What this task involves: The data should be written out in full, exactly as it stands, and the pictures dropped.

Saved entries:
※

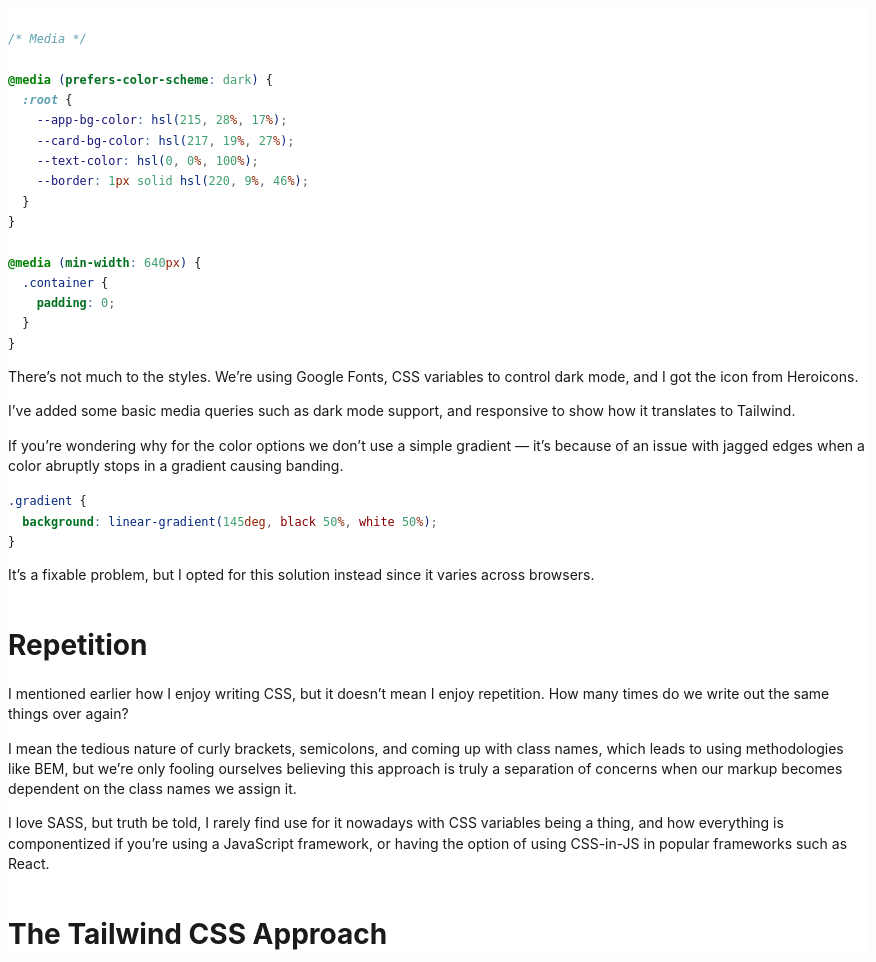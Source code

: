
 ```css title='styles.css'

/* Media */

@media (prefers-color-scheme: dark) {
  :root {
    --app-bg-color: hsl(215, 28%, 17%);
    --card-bg-color: hsl(217, 19%, 27%);
    --text-color: hsl(0, 0%, 100%);
    --border: 1px solid hsl(220, 9%, 46%);
  }
}

@media (min-width: 640px) {
  .container {
    padding: 0;
  }
}
```

There’s not much to the styles. We’re using <Link href="https://fonts.google.com/">Google Fonts</Link>, <Link href="https://developer.mozilla.org/en-US/docs/Web/CSS/Using_CSS_custom_properties">CSS variables</Link> to control dark mode, and I got the icon from <Link href="https://heroicons.com/">Heroicons</Link>.

I’ve added some basic media queries such as dark mode support, and responsive to show how it translates to Tailwind.

If you’re wondering why for the color options we don’t use a simple gradient — it’s because of an issue with jagged edges when a color abruptly stops in a gradient causing banding.

```css title='example.css'
.gradient {
  background: linear-gradient(145deg, black 50%, white 50%);
}
```

It’s a fixable problem, but I opted for this solution instead since it varies across browsers.

# Repetition

I mentioned earlier how I enjoy writing CSS, but it doesn’t mean I enjoy repetition. How many times do we write out the same things over again?

I mean the tedious nature of curly brackets, semicolons, and coming up with class names, which leads to using methodologies like <Link href="http://getbem.com/introduction/">BEM</Link>, but we’re only fooling ourselves believing this approach is truly a separation of concerns when our markup becomes dependent on the class names we assign it.

I love <Link href="https://sass-lang.com/">SASS</Link>, but truth be told, I rarely find use for it nowadays with CSS variables being a thing, and how everything is componentized if you’re using a JavaScript framework, or having the option of using <Link href="https://en.wikipedia.org/wiki/CSS-in-JS">CSS-in-JS</Link> in popular frameworks such as <Link href="https://reactjs.org/">React</Link>.

# The Tailwind CSS Approach
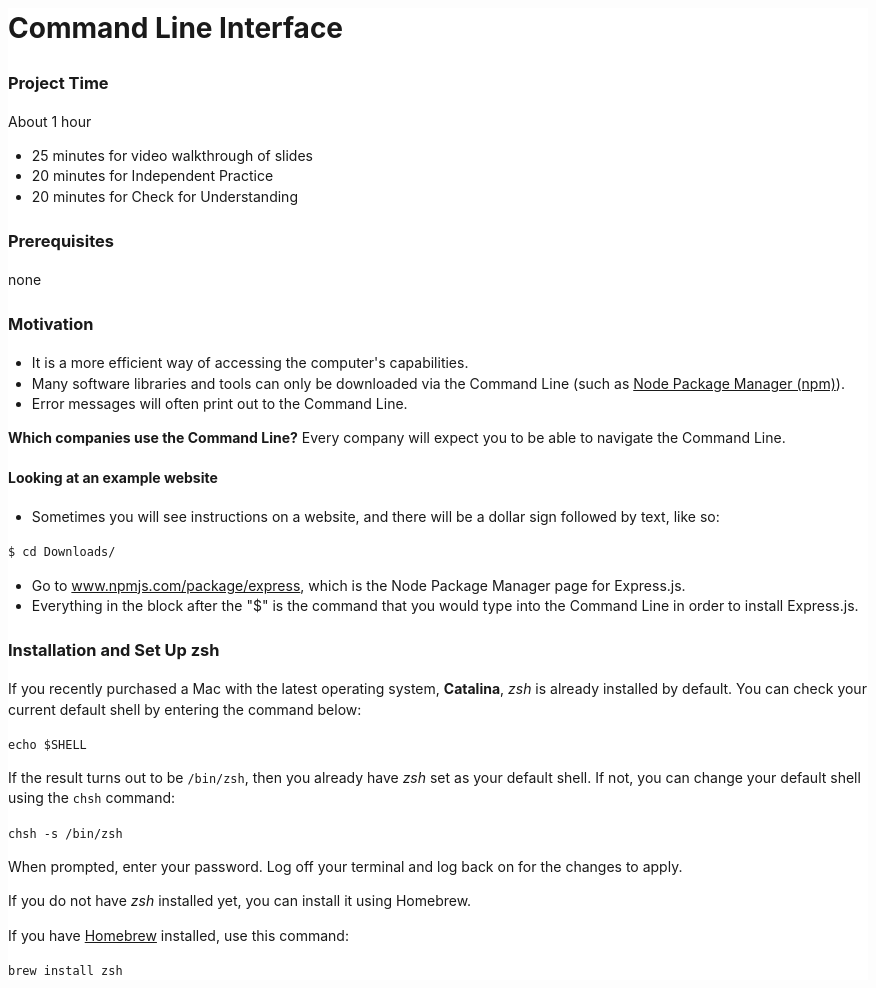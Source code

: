 # Command Line Interface

### Project Time

About 1 hour
- 25 minutes for video walkthrough of slides
- 20 minutes for Independent Practice
- 20 minutes for Check for Understanding

### Prerequisites
none

### Motivation

- It is a more efficient way of accessing the computer's capabilities.
- Many software libraries and tools can only be downloaded via the Command Line (such as [Node Package Manager (npm)](https://www.npmjs.com/)).
- Error messages will often print out to the Command Line. 

**Which companies use the Command Line?** Every company will expect you to be able to navigate the Command Line.

#### Looking at an example website
- Sometimes you will see instructions on a website, and there will be a dollar sign followed by text, like so:
``` 
$ cd Downloads/
```
- Go to www.npmjs.com/package/express, which is the Node Package Manager page for Express.js.
- Everything in the block after the "$" is the command that you would type into the Command Line in order to install Express.js.

### Installation and Set Up zsh
If you recently purchased a Mac with the latest operating system, **Catalina**, *zsh* is already installed by default. You can check your current default shell by entering the command below:

```
echo $SHELL
```

If the result turns out to be `/bin/zsh`, then you already have *zsh* set as your default shell. If not, you can change your default shell using the `chsh` command:

```
chsh -s /bin/zsh
```

When prompted, enter your password. Log off your terminal and log back on for the changes to apply.

If you do not have *zsh* installed yet, you can install it using Homebrew.

If you have [Homebrew](http://brew.sh/) installed, use this command:

```
brew install zsh
```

※

Response below:
Source code

:
 ```css title='styles.css'

/* Media */

@media (prefers-color-scheme: dark) {
  :root {
    --app-bg-color: hsl(215, 28%, 17%);
    --card-bg-color: hsl(217, 19%, 27%);
    --text-color: hsl(0, 0%, 100%);
    --border: 1px solid hsl(220, 9%, 46%);
  }
}

@media (min-width: 640px) {
  .container {
    padding: 0;
  }
}
```

There’s not much to the styles. We’re using <Link href="https://fonts.google.com/">Google Fonts</Link>, <Link href="https://developer.mozilla.org/en-US/docs/Web/CSS/Using_CSS_custom_properties">CSS variables</Link> to control dark mode, and I got the icon from <Link href="https://heroicons.com/">Heroicons</Link>.

I’ve added some basic media queries such as dark mode support, and responsive to show how it translates to Tailwind.

If you’re wondering why for the color options we don’t use a simple gradient — it’s because of an issue with jagged edges when a color abruptly stops in a gradient causing banding.

```css title='example.css'
.gradient {
  background: linear-gradient(145deg, black 50%, white 50%);
}
```

It’s a fixable problem, but I opted for this solution instead since it varies across browsers.

# Repetition

I mentioned earlier how I enjoy writing CSS, but it doesn’t mean I enjoy repetition. How many times do we write out the same things over again?

I mean the tedious nature of curly brackets, semicolons, and coming up with class names, which leads to using methodologies like <Link href="http://getbem.com/introduction/">BEM</Link>, but we’re only fooling ourselves believing this approach is truly a separation of concerns when our markup becomes dependent on the class names we assign it.

I love <Link href="https://sass-lang.com/">SASS</Link>, but truth be told, I rarely find use for it nowadays with CSS variables being a thing, and how everything is componentized if you’re using a JavaScript framework, or having the option of using <Link href="https://en.wikipedia.org/wiki/CSS-in-JS">CSS-in-JS</Link> in popular frameworks such as <Link href="https://reactjs.org/">React</Link>.

# The Tailwind CSS Approach
Source code

: # Command Line Interface

### Project Time

About 1 hour
- 25 minutes for video walkthrough of slides
- 20 minutes for Independent Practice
- 20 minutes for Check for Understanding

### Prerequisites
none

### Motivation

- It is a more efficient way of accessing the computer's capabilities.
- Many software libraries and tools can only be downloaded via the Command Line (such as [Node Package Manager (npm)](https://www.npmjs.com/)).
- Error messages will often print out to the Command Line. 

**Which companies use the Command Line?** Every company will expect you to be able to navigate the Command Line.

#### Looking at an example website
- Sometimes you will see instructions on a website, and there will be a dollar sign followed by text, like so:
``` 
$ cd Downloads/
```
- Go to www.npmjs.com/package/express, which is the Node Package Manager page for Express.js.
- Everything in the block after the "$" is the command that you would type into the Command Line in order to install Express.js.

### Installation and Set Up zsh
If you recently purchased a Mac with the latest operating system, **Catalina**, *zsh* is already installed by default. You can check your current default shell by entering the command below:

```
echo $SHELL
```

If the result turns out to be `/bin/zsh`, then you already have *zsh* set as your default shell. If not, you can change your default shell using the `chsh` command:

```
chsh -s /bin/zsh
```

When prompted, enter your password. Log off your terminal and log back on for the changes to apply.

If you do not have *zsh* installed yet, you can install it using Homebrew.

If you have [Homebrew](http://brew.sh/) installed, use this command:

```
brew install zsh
```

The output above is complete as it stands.